Financial institutions are getting caught in the downdraft created by the ongoing U.S.-China trade tensions. If trading activity slows, banks have fewer business deals to work on, hurting revenues. Bank of America (NYSE:BAC), which fell 4% last week, is set to erase the post-earnings rally that continued after its earnings report posted in April. At a recent price of $28.40, should investors consider BAC stock?
Bank of America reported first-quarter earnings of 70 cents, up 13% from last year but adding to its 27% CAGR since Q1 2015. Its operating leverage fell to 4%, while its share count dropped 7% to 9.8 billion.
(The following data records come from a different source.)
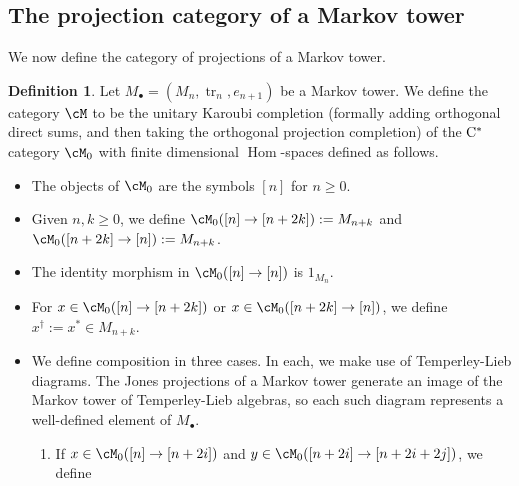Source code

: \documentclass[11pt]{article}
\theoremstyle{plain}
\theoremstyle{definition}
\newtheorem{defn}[thm]{Definition}
\DeclareMathOperator{\Hom}{Hom}
\DeclareMathOperator{\tr}{tr}
\newcommand{\set}[2]{\left\{#1 \middle| #2\right\}}
\newcommand{\Cstar}{\rm{C^*}}
\newcommand{\nn}[1]{\textcolor{red}{[[#1]]}}
\begin{document}
\subsection{The projection category of a Markov tower}

We now define the category of projections of a Markov tower. 


\begin{defn}
\label{def:MarkovProjections}
Let $M_\bullet = (M_n, \tr_n, e_{n+1})$ be a Markov tower.
We define the category $\cM$ to be the unitary Karoubi completion (formally adding orthogonal direct sums, and then taking the orthogonal projection completion) of the $\Cstar$ category $\cM_0$ with finite dimensional $\Hom$-spaces defined as follows.
\begin{itemize}
\item
The objects of $\cM_0$ are the symbols $[n]$ for $n\geq 0$.
\item
Given $n,k \geq 0$, we define 
$\cM_0([n] \to [n+2k]):= M_{n+k}$
and
$\cM_0([n+2k] \to [n]) := M_{n+k}$.
\item
The identity morphism in $\cM_0([n] \to [n])$ is $1_{M_n}$.
\item
For $x\in \cM_0([n]\to [n+2k])$ or $x\in \cM_0([n+2k] \to [n])$, we define $x^\dag := x^* \in M_{n+k}$.
%
\item
We define composition in three cases. In each, we make use of Temperley-Lieb diagrams. The Jones projections of a Markov tower generate an image of the Markov tower of Temperley-Lieb algebras, so each such diagram represents a well-defined element of $M_\bullet$. 
\begin{enumerate}[label={\rm(C\arabic*)}]
\item
\label{compose:upup}
If $x\in \cM_0([n] \to [n+2i])$ and $y\in \cM_0([n+2i] \to [n+2i+2j])$, we define 

\end{enumerate}
\end{itemize}
\end{defn}
\end{document}

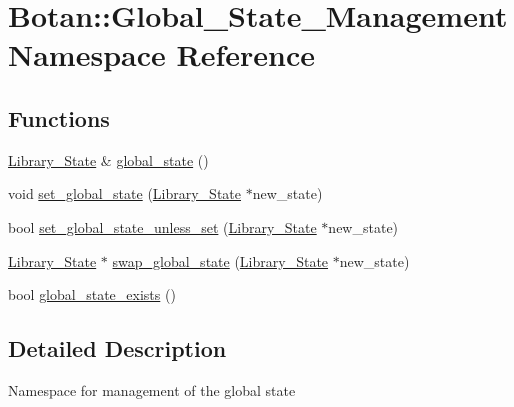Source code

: \hypertarget{namespaceBotan_1_1Global__State__Management}{\section{Botan\-:\-:Global\-\_\-\-State\-\_\-\-Management Namespace Reference}
\label{namespaceBotan_1_1Global__State__Management}
}
\subsection*{Functions}
\begin{DoxyCompactItemize}
\item 
\hyperlink{classBotan_1_1Library__State}{Library\-\_\-\-State} \& \hyperlink{namespaceBotan_1_1Global__State__Management_ab58f33e6885a7aa905a9291578408c84}{global\-\_\-state} ()
\item 
void \hyperlink{namespaceBotan_1_1Global__State__Management_a8c28c0da3fe7fa017521cafeccc1425f}{set\-\_\-global\-\_\-state} (\hyperlink{classBotan_1_1Library__State}{Library\-\_\-\-State} $\ast$new\-\_\-state)
\item 
bool \hyperlink{namespaceBotan_1_1Global__State__Management_a7da7a309df42621ce768e5d959b69e7b}{set\-\_\-global\-\_\-state\-\_\-unless\-\_\-set} (\hyperlink{classBotan_1_1Library__State}{Library\-\_\-\-State} $\ast$new\-\_\-state)
\item 
\hyperlink{classBotan_1_1Library__State}{Library\-\_\-\-State} $\ast$ \hyperlink{namespaceBotan_1_1Global__State__Management_a5c346237ce90126dc0ae9652020d0239}{swap\-\_\-global\-\_\-state} (\hyperlink{classBotan_1_1Library__State}{Library\-\_\-\-State} $\ast$new\-\_\-state)
\item 
bool \hyperlink{namespaceBotan_1_1Global__State__Management_a47668ba931be3511b55a7f4f88dcac7d}{global\-\_\-state\-\_\-exists} ()
\end{DoxyCompactItemize}


\subsection{Detailed Description}
Namespace for management of the global state 

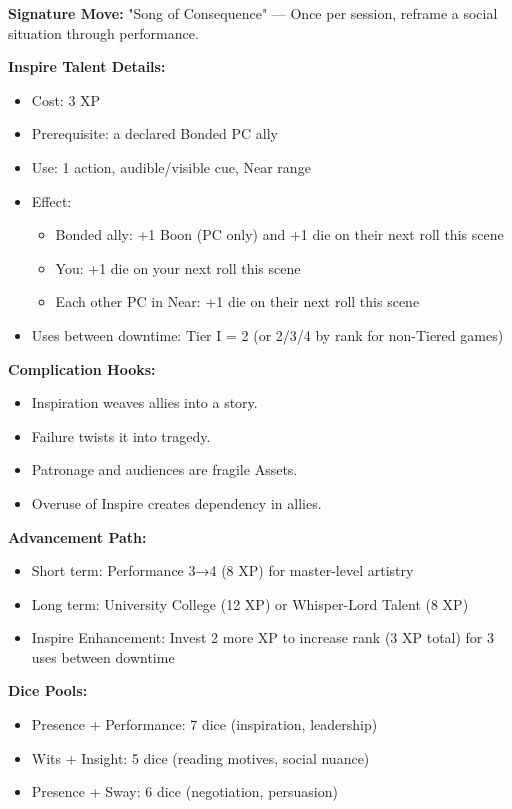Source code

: \textbf{Signature Move:} "Song of Consequence" — Once per session, reframe a social situation through performance.

\textbf{Inspire Talent Details:}
\begin{itemize}
  \item Cost: 3 XP
  \item Prerequisite: a declared Bonded PC ally
  \item Use: 1 action, audible/visible cue, Near range
  \item Effect: 
    \begin{itemize}
      \item Bonded ally: +1 Boon (PC only) and +1 die on their next roll this scene
      \item You: +1 die on your next roll this scene
      \item Each other PC in Near: +1 die on their next roll this scene
    \end{itemize}
  \item Uses between downtime: Tier I = 2 (or 2/3/4 by rank for non-Tiered games)
\end{itemize}

\textbf{Complication Hooks:}
\begin{itemize}
  \item Inspiration weaves allies into a story.
  \item Failure twists it into tragedy.
  \item Patronage and audiences are fragile Assets.
  \item Overuse of Inspire creates dependency in allies.
\end{itemize}

\textbf{Advancement Path:}
\begin{itemize}
  \item Short term: Performance 3→4 (8 XP) for master-level artistry
  \item Long term: University College (12 XP) or Whisper-Lord Talent (8 XP)
  \item Inspire Enhancement: Invest 2 more XP to increase rank (3 XP total) for 3 uses between downtime
\end{itemize}

\textbf{Dice Pools:}
\begin{itemize}
  \item Presence + Performance: 7 dice (inspiration, leadership)
  \item Wits + Insight: 5 dice (reading motives, social nuance)
  \item Presence + Sway: 6 dice (negotiation, persuasion)
\end{itemize}

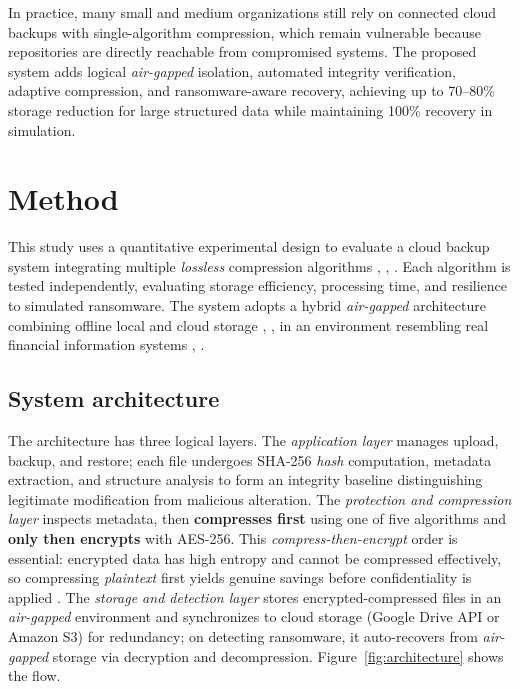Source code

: \documentclass{iaesarticle}
\begin{document}
In practice, many small and medium organizations still rely on connected cloud backups with single-algorithm compression, which remain vulnerable because repositories are directly reachable from compromised systems. The proposed system adds logical \textit{air-gapped} isolation, automated integrity verification, adaptive compression, and ransomware-aware recovery, achieving up to 70--80\% storage reduction for large structured data while maintaining 100\% recovery in simulation.

\section{Method}
\label{sec:method}
This study uses a quantitative experimental design to evaluate a cloud backup system integrating multiple \textit{lossless} compression algorithms \cite{22}, \cite{24}, \cite{25}. Each algorithm is tested independently, evaluating storage efficiency, processing time, and resilience to simulated ransomware. The system adopts a hybrid \textit{air-gapped} architecture combining offline local and cloud storage \cite{21}, \cite{27}, in an environment resembling real financial information systems \cite{28}, \cite{29}.

\subsection{System architecture}
The architecture has three logical layers. The \emph{application layer} manages upload, backup, and restore; each file undergoes SHA-256 \textit{hash} computation, metadata extraction, and structure analysis to form an integrity baseline distinguishing legitimate modification from malicious alteration. The \emph{protection and compression layer} inspects metadata, then \textbf{compresses first} using one of five algorithms and \textbf{only then encrypts} with AES-256. This \textit{compress-then-encrypt} order is essential: encrypted data has high entropy and cannot be compressed effectively, so compressing \textit{plaintext} first yields genuine savings before confidentiality is applied \cite{9}. The \emph{storage and detection layer} stores encrypted-compressed files in an \textit{air-gapped} environment and synchronizes to cloud storage (Google Drive API or Amazon S3) for redundancy; on detecting ransomware, it auto-recovers from \textit{air-gapped} storage via decryption and decompression. Figure~\ref{fig:architecture} shows the flow.
\end{document}
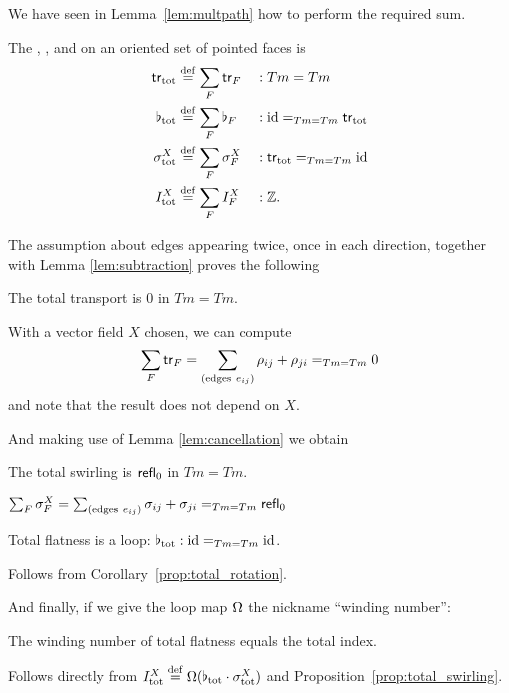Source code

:We have seen in Lemma~\ref{lem:multpath} how to perform the required sum.
\begin{mydef}
The , , and  on an oriented set of pointed faces is
\begin{equation}
\label{eq:tot_elements}
\begin{aligned}
\mathsf{tr}_{\mathrm{tot}}      & \stackrel{\mathrm{def}}{=} \sum_F\mathsf{tr}_F &&:Tm=Tm\\
\flat_{\mathrm{tot}}    & \stackrel{\mathrm{def}}{=} \sum_F\flat_F &&:\text{id}=_{Tm=Tm}\mathsf{tr}_{\mathrm{tot}}\\
\sigma^X_{\mathrm{tot}} & \stackrel{\mathrm{def}}{=} \sum_F\sigma^X_F &&:\mathsf{tr}_{\mathrm{tot}}=_{Tm=Tm}\text{id}\\
I^X_{\mathrm{tot}}      & \stackrel{\mathrm{def}}{=} \sum_F I^X_F &&:\mathbb{Z}.
\end{aligned}
\end{equation}
\end{mydef}

The assumption about edges appearing twice, once in each direction, together with Lemma \ref{lem:subtraction} proves the following
\begin{myprop}The total transport is \( 0 \) in \( Tm=Tm \).\label{prop:total_rotation}
\end{myprop}
\begin{myproof}
With a vector field \( X \) chosen, we can compute \[ \sum_F\mathsf{tr}_F=\sum_{(\mathrm{edges\ }e_{ij})} \rho_{ij}+\rho_{ji}=_{Tm=Tm}0 \] and note that the result does not depend on \( X \).
\end{myproof}

And making use of Lemma \ref{lem:cancellation} we obtain
\begin{myprop}The total swirling is \( \mathsf{refl}_0 \) in \( Tm=Tm \).\label{prop:total_swirling}
\end{myprop}
\begin{myproof}
\(\sum_F\sigma^X_F=\sum_{(\mathrm{edges\ }e_{ij})}\sigma_{ij}+\sigma_{ji}=_{Tm=Tm}\refl_0\)
\end{myproof}

\begin{mycor}
Total flatness is a loop: \( \flat_{\mathrm{tot}}:\text{id}=_{Tm=Tm}\text{id} \).
\end{mycor}\begin{myproof}Follows from Corollary~\ref{prop:total_rotation}.\end{myproof}

And finally, if we give the loop map \( \Omega \) the nickname ``winding number'':

\begin{mythm}\label{thm:total_index_total_curvature}The winding number of total flatness equals the total index.
\end{mythm}
\begin{myproof}
Follows directly from \( I^X_{\mathrm{tot}}\stackrel{\mathrm{def}}{=}\Omega(\flat_{\mathrm{tot}}\cdot \sigma^X_{\mathrm{tot}}) \) and Proposition~\ref{prop:total_swirling}.
\end{myproof}
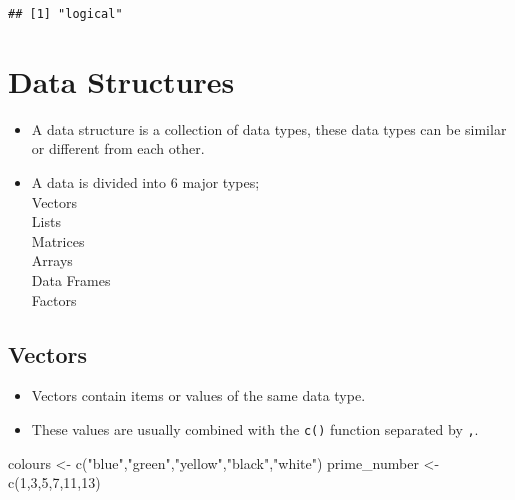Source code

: \documentclass[
]{article}
\newenvironment{Shaded}{\begin{snugshade}}{\end{snugshade}}
\newcommand{\DecValTok}[1]{\textcolor[rgb]{0.00,0.00,0.81}{#1}}
\newcommand{\FunctionTok}[1]{\textcolor[rgb]{0.00,0.00,0.00}{#1}}
\newcommand{\NormalTok}[1]{#1}
\newcommand{\OtherTok}[1]{\textcolor[rgb]{0.56,0.35,0.01}{#1}}
\newcommand{\StringTok}[1]{\textcolor[rgb]{0.31,0.60,0.02}{#1}}
\providecommand{\tightlist}{%
  \setlength{\itemsep}{0pt}\setlength{\parskip}{0pt}}
\begin{document}
\begin{verbatim}
## [1] "logical"
\end{verbatim}

\hypertarget{data-structures}{%
\section{Data Structures}\label{data-structures}}

\begin{itemize}
\tightlist
\item
  A data structure is a collection of data types, these data types can
  be similar or different from each other.\\
\item
  A data is divided into 6 major types;\\
  Vectors\\
  Lists\\
  Matrices\\
  Arrays\\
  Data Frames\\
  Factors
\end{itemize}

\hypertarget{vectors}{%
\subsection{Vectors}\label{vectors}}

\begin{itemize}
\tightlist
\item
  Vectors contain items or values of the same data type.\\
\item
  These values are usually combined with the \texttt{c()} function
  separated by \texttt{,}.
\end{itemize}

\begin{Shaded}
\begin{Highlighting}[]
\NormalTok{colours }\OtherTok{\textless{}{-}} \FunctionTok{c}\NormalTok{(}\StringTok{"blue"}\NormalTok{,}\StringTok{"green"}\NormalTok{,}\StringTok{"yellow"}\NormalTok{,}\StringTok{"black"}\NormalTok{,}\StringTok{"white"}\NormalTok{)}
\NormalTok{prime\_number }\OtherTok{\textless{}{-}} \FunctionTok{c}\NormalTok{(}\DecValTok{1}\NormalTok{,}\DecValTok{3}\NormalTok{,}\DecValTok{5}\NormalTok{,}\DecValTok{7}\NormalTok{,}\DecValTok{11}\NormalTok{,}\DecValTok{13}\NormalTok{)}
\end{Highlighting}
\end{Shaded}
\end{document}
Expect management to continue its shareholder-friendly moves over the long-term. If investors view trade tensions as noise, then the stock’s recent dip of around 5.4% in the last month created another entry point for investors.
Bank of America, like other banks, is investing heavily on its own business to gain operating leverage. It will increase spending in technology/digitization by 10% this year. Its physical delivery network expanded as it added 31 financial centers in new and existing markets in the last 12 months. These investments are already having a positive impact on the business. It now has 37 million active digital banking users, compared to 32 million in Q1 2016. Total payments topped $705 billion, with non-digital growing 3% year-over-year and digital up 8%. With each digital transaction displacing the traditional ones, Bank of America is saving on operating costs.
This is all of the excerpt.